- Task directions
Please tally every line in the listing below where the word "user" appears, then give the number and nothing more.

- Recorded information
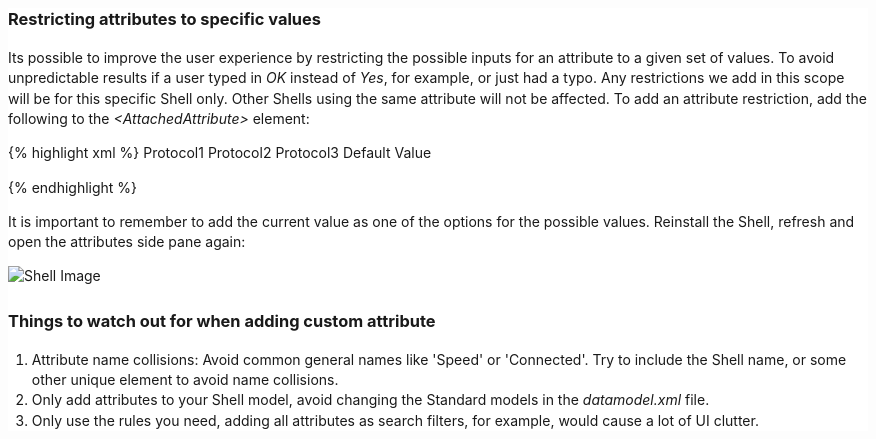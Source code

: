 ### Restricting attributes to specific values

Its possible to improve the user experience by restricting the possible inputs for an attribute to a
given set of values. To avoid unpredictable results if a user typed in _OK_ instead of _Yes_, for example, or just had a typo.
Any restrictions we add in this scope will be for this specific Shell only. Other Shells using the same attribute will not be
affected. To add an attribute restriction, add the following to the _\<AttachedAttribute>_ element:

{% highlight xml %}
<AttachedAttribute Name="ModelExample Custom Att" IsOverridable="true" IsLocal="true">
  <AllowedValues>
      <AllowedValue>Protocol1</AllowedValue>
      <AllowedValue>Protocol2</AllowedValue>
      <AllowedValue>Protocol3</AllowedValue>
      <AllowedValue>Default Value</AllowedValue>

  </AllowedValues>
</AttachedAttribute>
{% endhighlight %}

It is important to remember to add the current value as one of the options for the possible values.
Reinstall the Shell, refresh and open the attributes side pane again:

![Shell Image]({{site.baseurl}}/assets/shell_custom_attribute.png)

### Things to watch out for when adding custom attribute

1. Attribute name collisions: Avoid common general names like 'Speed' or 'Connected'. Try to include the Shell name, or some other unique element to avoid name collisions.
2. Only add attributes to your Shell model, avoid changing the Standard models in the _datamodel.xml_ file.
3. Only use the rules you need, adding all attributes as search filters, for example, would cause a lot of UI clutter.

* * *

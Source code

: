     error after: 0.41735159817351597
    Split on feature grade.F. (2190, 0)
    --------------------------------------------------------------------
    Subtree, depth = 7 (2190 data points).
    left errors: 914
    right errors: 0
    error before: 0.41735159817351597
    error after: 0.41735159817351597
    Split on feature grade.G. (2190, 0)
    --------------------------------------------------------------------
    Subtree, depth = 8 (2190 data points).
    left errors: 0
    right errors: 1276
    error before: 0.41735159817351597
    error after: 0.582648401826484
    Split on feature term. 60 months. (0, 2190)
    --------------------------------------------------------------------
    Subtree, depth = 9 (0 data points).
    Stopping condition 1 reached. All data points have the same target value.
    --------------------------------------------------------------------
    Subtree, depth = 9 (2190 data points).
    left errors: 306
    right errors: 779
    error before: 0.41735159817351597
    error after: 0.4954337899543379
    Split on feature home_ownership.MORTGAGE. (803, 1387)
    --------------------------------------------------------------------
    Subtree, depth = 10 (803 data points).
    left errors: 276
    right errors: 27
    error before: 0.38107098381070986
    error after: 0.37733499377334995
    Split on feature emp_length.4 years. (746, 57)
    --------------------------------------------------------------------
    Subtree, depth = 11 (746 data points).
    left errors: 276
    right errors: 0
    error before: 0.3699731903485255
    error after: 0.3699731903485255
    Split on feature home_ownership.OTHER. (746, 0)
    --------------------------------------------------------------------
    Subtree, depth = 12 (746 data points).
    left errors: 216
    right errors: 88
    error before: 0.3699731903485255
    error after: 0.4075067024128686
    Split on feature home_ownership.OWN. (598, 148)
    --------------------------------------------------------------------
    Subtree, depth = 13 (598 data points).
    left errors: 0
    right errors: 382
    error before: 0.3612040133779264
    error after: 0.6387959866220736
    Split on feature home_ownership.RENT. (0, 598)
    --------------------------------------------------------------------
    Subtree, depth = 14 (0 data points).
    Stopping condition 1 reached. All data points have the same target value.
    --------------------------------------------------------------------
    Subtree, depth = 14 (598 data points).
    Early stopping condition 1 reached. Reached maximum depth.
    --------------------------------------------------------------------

...

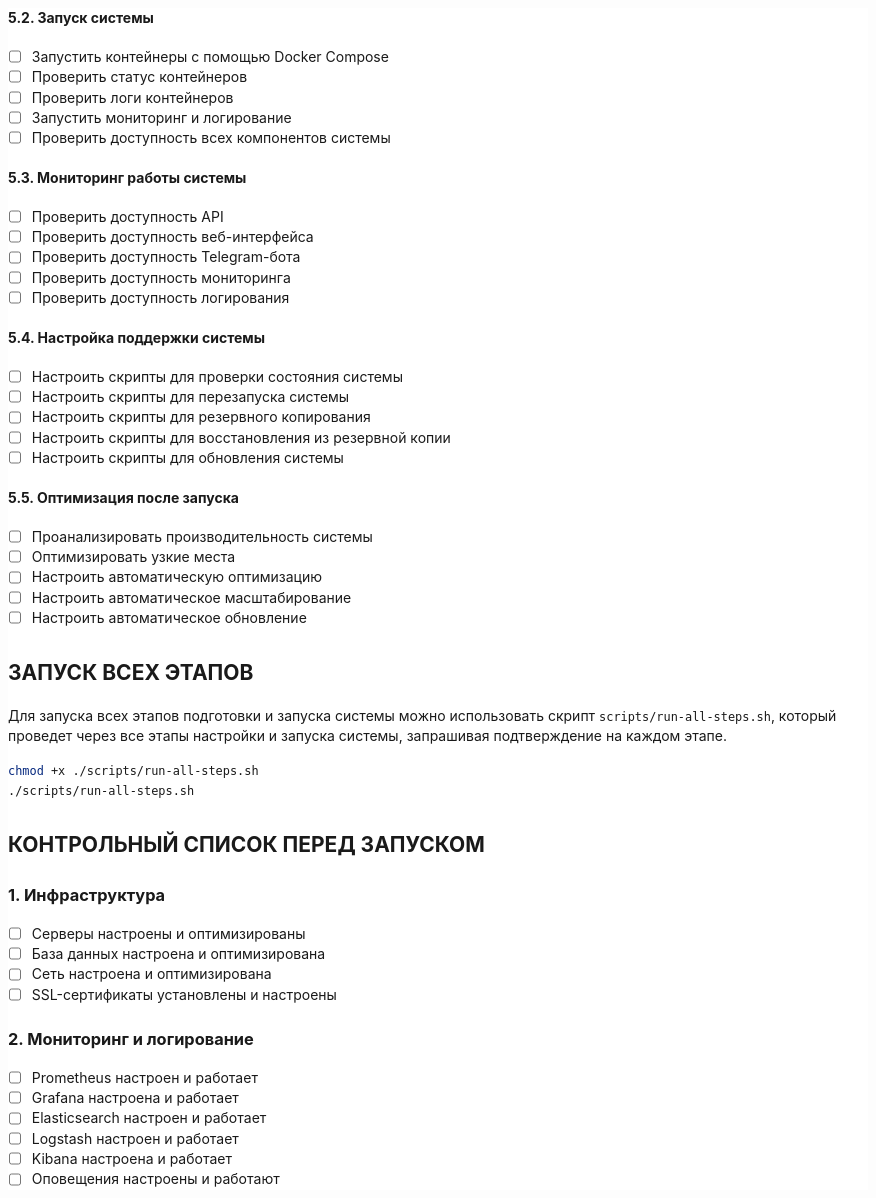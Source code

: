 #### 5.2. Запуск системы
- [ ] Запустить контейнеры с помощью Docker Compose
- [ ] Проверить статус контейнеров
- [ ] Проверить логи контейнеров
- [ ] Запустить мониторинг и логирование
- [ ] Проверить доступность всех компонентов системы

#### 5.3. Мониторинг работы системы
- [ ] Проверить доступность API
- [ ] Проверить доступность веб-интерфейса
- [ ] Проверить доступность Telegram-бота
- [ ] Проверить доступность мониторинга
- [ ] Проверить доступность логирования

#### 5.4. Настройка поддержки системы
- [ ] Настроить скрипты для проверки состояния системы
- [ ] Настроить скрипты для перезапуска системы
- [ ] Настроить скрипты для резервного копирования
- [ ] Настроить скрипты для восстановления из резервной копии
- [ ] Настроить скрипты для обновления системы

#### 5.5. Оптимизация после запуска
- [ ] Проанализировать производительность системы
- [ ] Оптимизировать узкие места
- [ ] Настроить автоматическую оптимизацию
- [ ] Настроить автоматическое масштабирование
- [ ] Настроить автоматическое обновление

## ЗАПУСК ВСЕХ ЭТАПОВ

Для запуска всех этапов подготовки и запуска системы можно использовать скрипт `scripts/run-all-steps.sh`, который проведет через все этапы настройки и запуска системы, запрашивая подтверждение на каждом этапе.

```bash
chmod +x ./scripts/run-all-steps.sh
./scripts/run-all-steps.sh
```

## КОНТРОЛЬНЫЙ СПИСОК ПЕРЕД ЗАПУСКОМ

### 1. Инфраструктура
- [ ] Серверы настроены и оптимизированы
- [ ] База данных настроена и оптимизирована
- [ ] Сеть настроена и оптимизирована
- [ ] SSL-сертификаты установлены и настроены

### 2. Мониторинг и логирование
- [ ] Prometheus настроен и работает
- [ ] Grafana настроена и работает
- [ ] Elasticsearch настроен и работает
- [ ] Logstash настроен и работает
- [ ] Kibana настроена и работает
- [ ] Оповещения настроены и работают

- Answer to this problem
2